Os biografados relatados nesse artigo foram e são verdadeiras lendas do rock, tiveram vida sofrida e viveram de excessos que, infelizmente, ceifou a vida de quase todos. E, inclusive por isso, fornecem material para boas obras.

Mas, biografias à parte, o melhor filme já feito, até hoje, sobre o rock é uma obra de ficção. Chama-se "Quase famosos" e foi lançado no ano 2000. Partiu da experiência do seu diretor Cameron Crowe, que foi repórter da revista "Rolling Stone", considerada "a bíblia" do rock. O personagem principal, Willer Miller, alter- ego do diretor é um garoto de quinze anos, apaixonado por rock’n roll, que tem a chance de acompanhar a banda "Stillwater", durante uma turnê, para escrever sua primeira reportagem. É, por incrível que pareça, um filme tocante.

Assisti entre risadas e torcida e, ao final, ficou aquele gostinho próprio daquilo que é bom, um gosto de "quero mais". Aí está a narrativa da era de ouro do rock, quando os envolvidos ali estavam, única e exclusivamente, pelo prazer da música, antes que o interesse nos lucros passasse a dominar a cena musical.
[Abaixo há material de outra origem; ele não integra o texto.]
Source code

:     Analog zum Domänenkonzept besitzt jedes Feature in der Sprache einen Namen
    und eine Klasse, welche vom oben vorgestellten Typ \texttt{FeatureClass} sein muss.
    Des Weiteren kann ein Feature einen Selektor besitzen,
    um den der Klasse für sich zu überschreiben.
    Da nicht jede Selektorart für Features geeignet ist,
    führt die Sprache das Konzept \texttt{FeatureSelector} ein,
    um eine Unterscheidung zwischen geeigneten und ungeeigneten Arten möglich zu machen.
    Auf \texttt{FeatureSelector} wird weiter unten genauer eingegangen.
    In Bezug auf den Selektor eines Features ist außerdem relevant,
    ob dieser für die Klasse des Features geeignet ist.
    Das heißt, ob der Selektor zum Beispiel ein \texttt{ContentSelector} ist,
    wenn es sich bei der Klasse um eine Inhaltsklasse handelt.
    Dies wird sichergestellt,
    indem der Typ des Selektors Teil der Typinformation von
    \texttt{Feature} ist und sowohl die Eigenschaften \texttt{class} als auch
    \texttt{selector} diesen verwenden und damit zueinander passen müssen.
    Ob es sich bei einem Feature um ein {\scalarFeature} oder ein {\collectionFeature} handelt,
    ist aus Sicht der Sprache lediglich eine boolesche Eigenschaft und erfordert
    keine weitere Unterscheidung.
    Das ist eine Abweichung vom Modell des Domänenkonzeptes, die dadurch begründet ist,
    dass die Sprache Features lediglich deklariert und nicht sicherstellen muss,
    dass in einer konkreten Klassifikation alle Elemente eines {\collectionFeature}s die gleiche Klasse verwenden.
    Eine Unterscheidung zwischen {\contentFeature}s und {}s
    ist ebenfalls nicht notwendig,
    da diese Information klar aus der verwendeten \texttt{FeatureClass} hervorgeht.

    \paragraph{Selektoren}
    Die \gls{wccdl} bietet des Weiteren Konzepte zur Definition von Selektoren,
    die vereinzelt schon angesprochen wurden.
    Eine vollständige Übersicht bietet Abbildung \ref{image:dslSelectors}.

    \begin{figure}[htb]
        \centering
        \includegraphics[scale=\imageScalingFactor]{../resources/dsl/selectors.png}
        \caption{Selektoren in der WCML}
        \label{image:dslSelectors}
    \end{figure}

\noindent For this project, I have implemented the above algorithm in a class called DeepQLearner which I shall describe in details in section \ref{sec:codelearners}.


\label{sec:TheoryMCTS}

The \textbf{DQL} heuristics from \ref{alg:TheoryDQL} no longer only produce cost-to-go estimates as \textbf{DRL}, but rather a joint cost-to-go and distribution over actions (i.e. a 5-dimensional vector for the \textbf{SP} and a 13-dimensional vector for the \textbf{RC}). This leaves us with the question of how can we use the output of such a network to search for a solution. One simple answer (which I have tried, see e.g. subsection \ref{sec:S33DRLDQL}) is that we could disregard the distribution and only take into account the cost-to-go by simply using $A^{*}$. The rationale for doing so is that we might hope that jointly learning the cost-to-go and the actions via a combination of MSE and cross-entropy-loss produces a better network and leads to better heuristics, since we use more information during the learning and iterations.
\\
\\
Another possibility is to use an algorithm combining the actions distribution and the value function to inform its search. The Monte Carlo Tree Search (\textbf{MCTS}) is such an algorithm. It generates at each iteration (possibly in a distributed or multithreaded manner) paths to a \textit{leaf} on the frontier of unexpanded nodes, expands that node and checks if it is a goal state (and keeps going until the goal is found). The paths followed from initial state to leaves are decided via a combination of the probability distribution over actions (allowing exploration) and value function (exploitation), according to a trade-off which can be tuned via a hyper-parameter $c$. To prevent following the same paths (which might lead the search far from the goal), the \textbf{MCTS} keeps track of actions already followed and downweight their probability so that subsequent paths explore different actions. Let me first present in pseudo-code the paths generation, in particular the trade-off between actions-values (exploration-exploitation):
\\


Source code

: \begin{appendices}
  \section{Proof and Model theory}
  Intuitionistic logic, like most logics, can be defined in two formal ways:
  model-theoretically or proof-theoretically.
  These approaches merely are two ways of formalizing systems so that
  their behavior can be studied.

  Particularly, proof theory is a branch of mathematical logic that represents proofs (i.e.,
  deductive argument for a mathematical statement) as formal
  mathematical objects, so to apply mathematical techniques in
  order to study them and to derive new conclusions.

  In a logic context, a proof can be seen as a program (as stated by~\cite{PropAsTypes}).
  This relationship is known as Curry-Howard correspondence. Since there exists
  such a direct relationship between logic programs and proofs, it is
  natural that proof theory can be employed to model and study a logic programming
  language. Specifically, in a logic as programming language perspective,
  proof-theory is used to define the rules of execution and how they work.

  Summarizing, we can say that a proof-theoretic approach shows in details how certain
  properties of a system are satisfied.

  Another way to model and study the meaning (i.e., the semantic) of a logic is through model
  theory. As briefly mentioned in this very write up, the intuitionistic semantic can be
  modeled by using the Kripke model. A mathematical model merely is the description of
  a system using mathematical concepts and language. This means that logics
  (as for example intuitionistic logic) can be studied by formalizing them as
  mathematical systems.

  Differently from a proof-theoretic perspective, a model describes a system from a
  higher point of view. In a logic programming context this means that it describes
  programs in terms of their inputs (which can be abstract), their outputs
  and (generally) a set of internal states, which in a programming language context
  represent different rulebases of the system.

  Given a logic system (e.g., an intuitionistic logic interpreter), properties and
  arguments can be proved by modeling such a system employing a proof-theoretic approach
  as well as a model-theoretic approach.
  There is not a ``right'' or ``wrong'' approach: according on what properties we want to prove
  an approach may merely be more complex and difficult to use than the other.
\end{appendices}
A sensibilidade e a reverência à música com que o filme foi feito, faz com que ele seja mais do que a história de um adolescente aprendendo sobre o que a vida tem de melhor e de pior (como poderia parecer em princípio), para transformar-se em uma pequena obra-prima da sétima arte. Em "Quase famosos" todos são companheiros, a droga não prejudica e o foco não é a promiscuidade sexual, comum nos demais filmes citados acima. E, porque ele é diferente?

Talvez porque a ficção costuma ser, quase sempre, melhor do que a realidade.